WORK ITEM >> Search the records for the word "into" and copy each line in which it appears.

◆ ◆ ◆ ◆

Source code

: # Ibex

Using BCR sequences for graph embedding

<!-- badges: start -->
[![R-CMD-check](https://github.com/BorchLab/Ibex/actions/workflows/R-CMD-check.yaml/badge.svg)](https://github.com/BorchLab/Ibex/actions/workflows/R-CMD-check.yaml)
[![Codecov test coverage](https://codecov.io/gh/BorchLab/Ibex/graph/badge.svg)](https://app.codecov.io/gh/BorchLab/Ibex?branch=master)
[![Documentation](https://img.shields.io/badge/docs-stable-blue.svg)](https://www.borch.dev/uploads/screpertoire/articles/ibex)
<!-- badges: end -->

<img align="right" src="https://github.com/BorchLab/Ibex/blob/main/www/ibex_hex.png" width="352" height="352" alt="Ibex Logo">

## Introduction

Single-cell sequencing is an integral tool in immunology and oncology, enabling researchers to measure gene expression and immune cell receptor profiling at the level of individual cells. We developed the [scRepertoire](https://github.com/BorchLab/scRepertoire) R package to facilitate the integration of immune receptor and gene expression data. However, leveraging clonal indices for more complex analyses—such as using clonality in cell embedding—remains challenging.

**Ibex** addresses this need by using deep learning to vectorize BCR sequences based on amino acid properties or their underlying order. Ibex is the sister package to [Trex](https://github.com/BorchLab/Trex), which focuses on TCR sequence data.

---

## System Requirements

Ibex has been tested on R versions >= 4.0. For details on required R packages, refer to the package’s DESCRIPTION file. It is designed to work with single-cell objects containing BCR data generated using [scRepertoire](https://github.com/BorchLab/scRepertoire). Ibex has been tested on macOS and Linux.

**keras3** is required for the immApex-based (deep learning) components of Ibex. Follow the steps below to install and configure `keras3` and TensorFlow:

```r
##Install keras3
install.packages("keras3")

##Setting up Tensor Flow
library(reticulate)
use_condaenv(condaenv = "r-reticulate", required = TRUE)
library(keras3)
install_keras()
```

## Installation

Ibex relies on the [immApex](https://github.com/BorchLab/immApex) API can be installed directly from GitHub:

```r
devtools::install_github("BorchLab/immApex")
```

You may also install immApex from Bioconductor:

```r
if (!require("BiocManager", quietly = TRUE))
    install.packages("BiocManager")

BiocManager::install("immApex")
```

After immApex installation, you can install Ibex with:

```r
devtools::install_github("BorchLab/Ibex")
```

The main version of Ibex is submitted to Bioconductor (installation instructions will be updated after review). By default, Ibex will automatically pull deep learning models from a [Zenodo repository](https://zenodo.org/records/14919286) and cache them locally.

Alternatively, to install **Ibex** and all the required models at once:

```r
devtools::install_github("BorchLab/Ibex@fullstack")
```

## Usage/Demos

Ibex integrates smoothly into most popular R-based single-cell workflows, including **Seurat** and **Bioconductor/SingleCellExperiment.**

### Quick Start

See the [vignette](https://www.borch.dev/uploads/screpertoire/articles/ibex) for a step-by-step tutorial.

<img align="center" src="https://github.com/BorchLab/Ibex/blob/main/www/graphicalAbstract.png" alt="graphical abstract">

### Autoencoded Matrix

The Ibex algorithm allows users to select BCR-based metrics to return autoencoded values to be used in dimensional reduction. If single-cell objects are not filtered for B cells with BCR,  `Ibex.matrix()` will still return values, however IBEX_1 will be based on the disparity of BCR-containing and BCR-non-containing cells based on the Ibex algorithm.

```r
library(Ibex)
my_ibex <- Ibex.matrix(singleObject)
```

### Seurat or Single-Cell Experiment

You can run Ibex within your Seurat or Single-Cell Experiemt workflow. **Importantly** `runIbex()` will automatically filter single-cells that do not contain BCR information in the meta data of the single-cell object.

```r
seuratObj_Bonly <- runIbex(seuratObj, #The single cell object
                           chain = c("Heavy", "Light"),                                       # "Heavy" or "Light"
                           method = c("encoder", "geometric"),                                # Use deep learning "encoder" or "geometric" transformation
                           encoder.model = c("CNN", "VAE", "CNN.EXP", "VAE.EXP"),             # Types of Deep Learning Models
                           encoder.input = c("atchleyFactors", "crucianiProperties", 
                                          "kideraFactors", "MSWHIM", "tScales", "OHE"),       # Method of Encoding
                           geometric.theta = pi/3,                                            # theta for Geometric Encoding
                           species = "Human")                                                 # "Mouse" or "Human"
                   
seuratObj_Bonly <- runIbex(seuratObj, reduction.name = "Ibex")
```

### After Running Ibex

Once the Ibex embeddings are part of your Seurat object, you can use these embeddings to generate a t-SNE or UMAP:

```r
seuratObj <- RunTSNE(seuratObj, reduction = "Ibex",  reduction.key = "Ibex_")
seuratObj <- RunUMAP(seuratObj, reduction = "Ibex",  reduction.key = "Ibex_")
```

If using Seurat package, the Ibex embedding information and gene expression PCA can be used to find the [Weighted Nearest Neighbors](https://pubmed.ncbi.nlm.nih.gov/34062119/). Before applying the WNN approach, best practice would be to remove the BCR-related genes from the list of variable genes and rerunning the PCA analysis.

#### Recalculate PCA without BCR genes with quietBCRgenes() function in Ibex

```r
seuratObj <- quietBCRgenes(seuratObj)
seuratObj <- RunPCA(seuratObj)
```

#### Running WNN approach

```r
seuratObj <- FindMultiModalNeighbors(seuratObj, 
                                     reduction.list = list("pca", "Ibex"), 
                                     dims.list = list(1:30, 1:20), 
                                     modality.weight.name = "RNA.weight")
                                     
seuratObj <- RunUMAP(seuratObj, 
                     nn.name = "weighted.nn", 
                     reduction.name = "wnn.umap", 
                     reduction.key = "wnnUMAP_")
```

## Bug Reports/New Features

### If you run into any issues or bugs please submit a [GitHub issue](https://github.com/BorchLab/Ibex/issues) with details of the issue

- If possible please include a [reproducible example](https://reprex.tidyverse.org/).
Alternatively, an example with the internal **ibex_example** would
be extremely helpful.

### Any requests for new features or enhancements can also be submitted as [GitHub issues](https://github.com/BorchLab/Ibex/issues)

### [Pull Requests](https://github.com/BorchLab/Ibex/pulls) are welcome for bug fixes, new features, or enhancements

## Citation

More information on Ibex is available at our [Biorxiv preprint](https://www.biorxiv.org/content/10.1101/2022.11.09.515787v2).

◆ ◆ ◆ ◆

EXERCISE SOLUTION >>
Ibex integrates smoothly into most popular R-based single-cell workflows, including **Seurat** and **Bioconductor/SingleCellExperiment.**
### If you run into any issues or bugs please submit a [GitHub issue](https://github.com/BorchLab/Ibex/issues) with details of the issue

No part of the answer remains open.